# What you will do
Filter the entries down to the lines containing "kodi", and copy those lines.

# Data to process
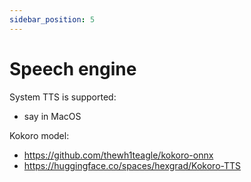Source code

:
```yaml
---
sidebar_position: 5
---
```


# Speech engine

System TTS is supported:

- say in MacOS

Kokoro model:

- https://github.com/thewh1teagle/kokoro-onnx
- https://huggingface.co/spaces/hexgrad/Kokoro-TTS

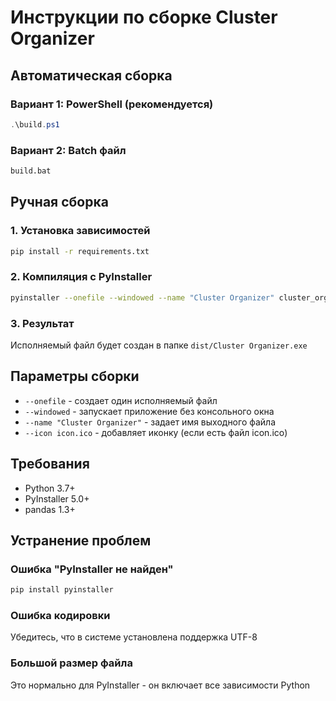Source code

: # Инструкции по сборке Cluster Organizer

## Автоматическая сборка

### Вариант 1: PowerShell (рекомендуется)
```powershell
.\build.ps1
```

### Вариант 2: Batch файл
```cmd
build.bat
```

## Ручная сборка

### 1. Установка зависимостей
```bash
pip install -r requirements.txt
```

### 2. Компиляция с PyInstaller
```bash
pyinstaller --onefile --windowed --name "Cluster Organizer" cluster_organizer.py
```

### 3. Результат
Исполняемый файл будет создан в папке `dist/Cluster Organizer.exe`

## Параметры сборки

- `--onefile` - создает один исполняемый файл
- `--windowed` - запускает приложение без консольного окна
- `--name "Cluster Organizer"` - задает имя выходного файла
- `--icon icon.ico` - добавляет иконку (если есть файл icon.ico)

## Требования

- Python 3.7+
- PyInstaller 5.0+
- pandas 1.3+

## Устранение проблем

### Ошибка "PyInstaller не найден"
```bash
pip install pyinstaller
```

### Ошибка кодировки
Убедитесь, что в системе установлена поддержка UTF-8

### Большой размер файла
Это нормально для PyInstaller - он включает все зависимости Python
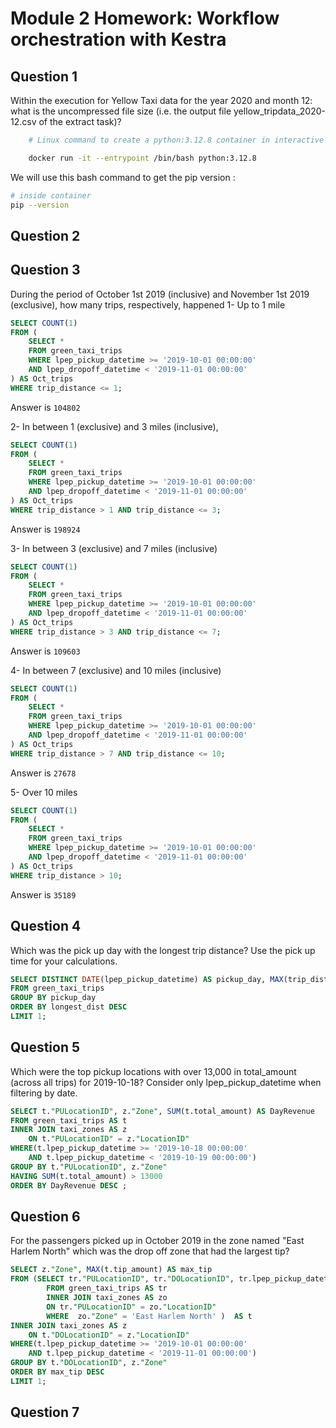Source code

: # Module 2 Homework: Workflow orchestration with Kestra

## Question 1

Within the execution for Yellow Taxi data for the year 2020 and month 12: what is the uncompressed file size (i.e. the output file yellow_tripdata_2020-12.csv of the extract task)?

``` bash 
    # Linux command to create a python:3.12.8 container in interactive mode 

    docker run -it --entrypoint /bin/bash python:3.12.8
```

We will use this bash command to get the pip version : 

``` bash
# inside container 
pip --version
```

## Question 2






## Question 3
During the period of October 1st 2019 (inclusive) and November 1st 2019 (exclusive), how many trips, respectively, happened
1- Up to 1 mile
``` SQL 
SELECT COUNT(1)
FROM (
    SELECT * 
    FROM green_taxi_trips 
    WHERE lpep_pickup_datetime >= '2019-10-01 00:00:00' 
    AND lpep_dropoff_datetime < '2019-11-01 00:00:00'
) AS Oct_trips
WHERE trip_distance <= 1;
```
Answer is `104802`

2- In between 1 (exclusive) and 3 miles (inclusive),
``` SQL 
SELECT COUNT(1)
FROM (
    SELECT * 
    FROM green_taxi_trips 
    WHERE lpep_pickup_datetime >= '2019-10-01 00:00:00' 
    AND lpep_dropoff_datetime < '2019-11-01 00:00:00'
) AS Oct_trips
WHERE trip_distance > 1 AND trip_distance <= 3;
```
Answer is `198924`

3- In between 3 (exclusive) and 7 miles (inclusive)
``` SQL 
SELECT COUNT(1)
FROM (
    SELECT * 
    FROM green_taxi_trips 
    WHERE lpep_pickup_datetime >= '2019-10-01 00:00:00' 
    AND lpep_dropoff_datetime < '2019-11-01 00:00:00'
) AS Oct_trips
WHERE trip_distance > 3 AND trip_distance <= 7;
```
Answer is `109603`

4- In between 7 (exclusive) and 10 miles (inclusive)
``` SQL 
SELECT COUNT(1)
FROM (
    SELECT * 
    FROM green_taxi_trips 
    WHERE lpep_pickup_datetime >= '2019-10-01 00:00:00' 
    AND lpep_dropoff_datetime < '2019-11-01 00:00:00'
) AS Oct_trips
WHERE trip_distance > 7 AND trip_distance <= 10;
```
Answer is `27678`

5- Over 10 miles
``` SQL 
SELECT COUNT(1)
FROM (
    SELECT * 
    FROM green_taxi_trips 
    WHERE lpep_pickup_datetime >= '2019-10-01 00:00:00' 
    AND lpep_dropoff_datetime < '2019-11-01 00:00:00'
) AS Oct_trips
WHERE trip_distance > 10;
```
Answer is `35189`

## Question 4
Which was the pick up day with the longest trip distance? Use the pick up time for your calculations.
``` SQL
SELECT DISTINCT DATE(lpep_pickup_datetime) AS pickup_day, MAX(trip_distance) AS longest_dist
FROM green_taxi_trips
GROUP BY pickup_day
ORDER BY longest_dist DESC
LIMIT 1;
```

## Question 5
Which were the top pickup locations with over 13,000 in total_amount (across all trips) for 2019-10-18?
Consider only lpep_pickup_datetime when filtering by date.

``` SQL
SELECT t."PULocationID", z."Zone", SUM(t.total_amount) AS DayRevenue
FROM green_taxi_trips AS t
INNER JOIN taxi_zones AS z
	ON t."PULocationID" = z."LocationID"
WHERE(t.lpep_pickup_datetime >= '2019-10-18 00:00:00' 
    AND t.lpep_pickup_datetime < '2019-10-19 00:00:00') 
GROUP BY t."PULocationID", z."Zone"
HAVING SUM(t.total_amount) > 13000
ORDER BY DayRevenue DESC ;
```

## Question 6
For the passengers picked up in October 2019 in the zone named "East Harlem North" which was the drop off zone that had the largest tip?
``` SQL
SELECT z."Zone", MAX(t.tip_amount) AS max_tip
FROM (SELECT tr."PULocationID", tr."DOLocationID", tr.lpep_pickup_datetime, tr.tip_amount, zo."Zone"
		FROM green_taxi_trips AS tr
		INNER JOIN taxi_zones AS zo
		ON tr."PULocationID" = zo."LocationID"
		WHERE  zo."Zone" = 'East Harlem North' )  AS t
INNER JOIN taxi_zones AS z
	ON t."DOLocationID" = z."LocationID"
WHERE(t.lpep_pickup_datetime >= '2019-10-01 00:00:00' 
    AND t.lpep_pickup_datetime < '2019-11-01 00:00:00') 
GROUP BY t."DOLocationID", z."Zone"
ORDER BY max_tip DESC
LIMIT 1;
```
## Question 7
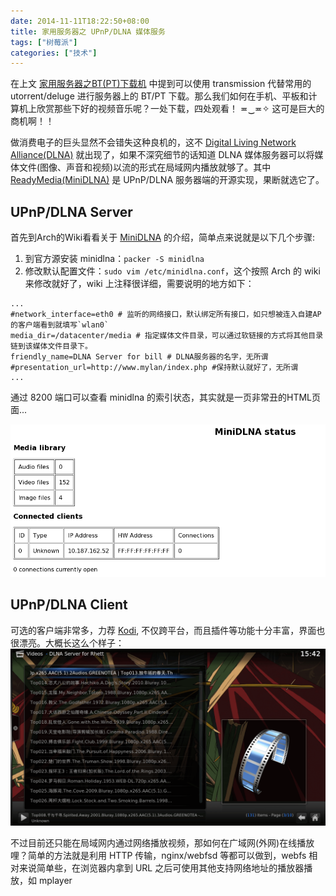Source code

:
 ```yaml
---
date: 2014-11-11T18:22:50+08:00
title: 家用服务器之 UPnP/DLNA 媒体服务
tags: ["树莓派"]
categories: ["技术"]
---
```


在上文 [家用服务器之BT(PT)下载机](/posts/2014-11/2014-11-09_09-12-11/) 中提到可以使用 transmission 代替常用的 utorrent/deluge 进行服务器上的 BT/PT 下载。那么我们如何在手机、平板和计算机上欣赏那些下好的视频音乐呢？一处下载，四处观看！ ≖‿≖✧ 这可是巨大的商机啊！！

做消费电子的巨头显然不会错失这种良机的，这不 [Digital Living Network Alliance(DLNA)](http://en.wikipedia.org/wiki/Digital_Living_Network_Alliance) 就出现了，如果不深究细节的话知道 DLNA 媒体服务器可以将媒体文件(图像、声音和视频)以流的形式在局域网内播放就够了。其中 [ReadyMedia(MiniDLNA)](http://sourceforge.net/projects/minidlna/) 是 UPnP/DLNA 服务器端的开源实现，果断就选它了。

## UPnP/DLNA Server

首先到Arch的Wiki看看关于 [MiniDLNA](https://wiki.archlinux.org/index.php/Minidlna) 的介绍，简单点来说就是以下几个步骤:
1. 到官方源安装 minidlna：`packer -S minidlna`
2. 修改默认配置文件：`sudo vim /etc/minidlna.conf`，这个按照 Arch 的 wiki 来修改就好了，wiki 上注释很详细，需要说明的地方如下：
```
...
#network_interface=eth0 # 监听的网络接口，默认绑定所有接口，如只想被连入自建AP的客户端看到就填写`wlan0`
media_dir=/datacenter/media # 指定媒体文件目录，可以通过软链接的方式将其他目录链到该媒体文件目录下。
friendly_name=DLNA Server for bill # DLNA服务器的名字，无所谓
#presentation_url=http://www.mylan/index.php #保持默认就好了，无所谓
...
```

通过 8200 端口可以查看 minidlna 的索引状态，其实就是一页非常丑的HTML页面... 

![网页查看MiniDLNA 状态](/pictures/misc/minidlna.png)

## UPnP/DLNA Client

可选的客户端非常多，力荐 [Kodi](https://kodi.tv/), 不仅跨平台，而且插件等功能十分丰富，界面也很漂亮。大概长这么个样子：
![DLNA/UPNP-kodi](/pictures/misc/kodi_demo.png)

不过目前还只能在局域网内通过网络播放视频，那如何在广域网(外网)在线播放哩？简单的方法就是利用 HTTP 传输，nginx/webfsd 等都可以做到，webfs 相对来说简单些，在浏览器内拿到 URL 之后可使用其他支持网络地址的播放器播放，如 mplayer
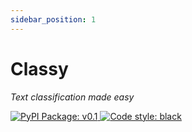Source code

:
 ```yaml
---
sidebar_position: 1
---
```


# Classy

<div style={{textAlign: "center"}}>
    <em>Text classification made easy</em>
    <p></p>
</div>

<div style={{textAlign: "center"}}>
    <a href="https://pypi.org/project/classy-ml" style={{marginRight: ".5rem"}}>
        <img alt="PyPI Package: v0.1" src="https://img.shields.io/badge/PyPI%20Package-v0.1-lightgreen.svg?style=for-the-badge"/>
    </a>
    <a href="https://black.readthedocs.io/en/stable/">
        <img alt="Code style: black" src="https://img.shields.io/badge/code%20style-black-black.svg?style=for-the-badge"/>
    </a>
</div>


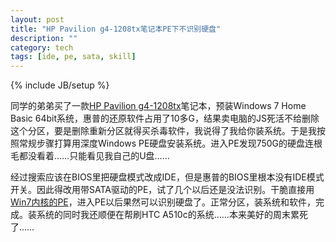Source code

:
 ```yaml
---
layout: post
title: "HP Pavilion g4-1208tx笔记本PE下不识别硬盘"
description: ""
category: tech
tags: [ide, pe, sata, skill]
---
```

{% include JB/setup %}

同学的弟弟买了一款[HP Pavilion g4-1208tx](http://www.360buy.com/product/533472.html)笔记本，预装Windows 7 Home Basic 64bit系统，惠普的还原软件占用了10多G，结果卖电脑的JS死活不给删除这个分区，要是删除重新分区就得买杀毒软件，我说得了我给你装系统。于是我按照常规步骤打算用深度Windows PE硬盘安装系统。进入PE发现750G的硬盘连根毛都没看着……只能看见我自己的U盘……

经过搜索应该在BIOS里把硬盘模式改成IDE，但是惠普的BIOS里根本没有IDE模式开关。因此得改用带SATA驱动的PE，试了几个以后还是没法识别。干脆直接用[Win7内核的PE](https://www.google.com/search?hl=zh-cn&q=Win7%E5%86%85%E6%A0%B8%E7%9A%84PE)，进入PE以后果然可以识别硬盘了。正常分区，装系统和软件，完成。装系统的同时我还顺便在帮刷HTC A510c的系统……本来美好的周末累死了……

# Reply to the exercise
可选的客户端非常多，力荐 [Kodi](https://kodi.tv/), 不仅跨平台，而且插件等功能十分丰富，界面也很漂亮。大概长这么个样子：
![DLNA/UPNP-kodi](/pictures/misc/kodi_demo.png)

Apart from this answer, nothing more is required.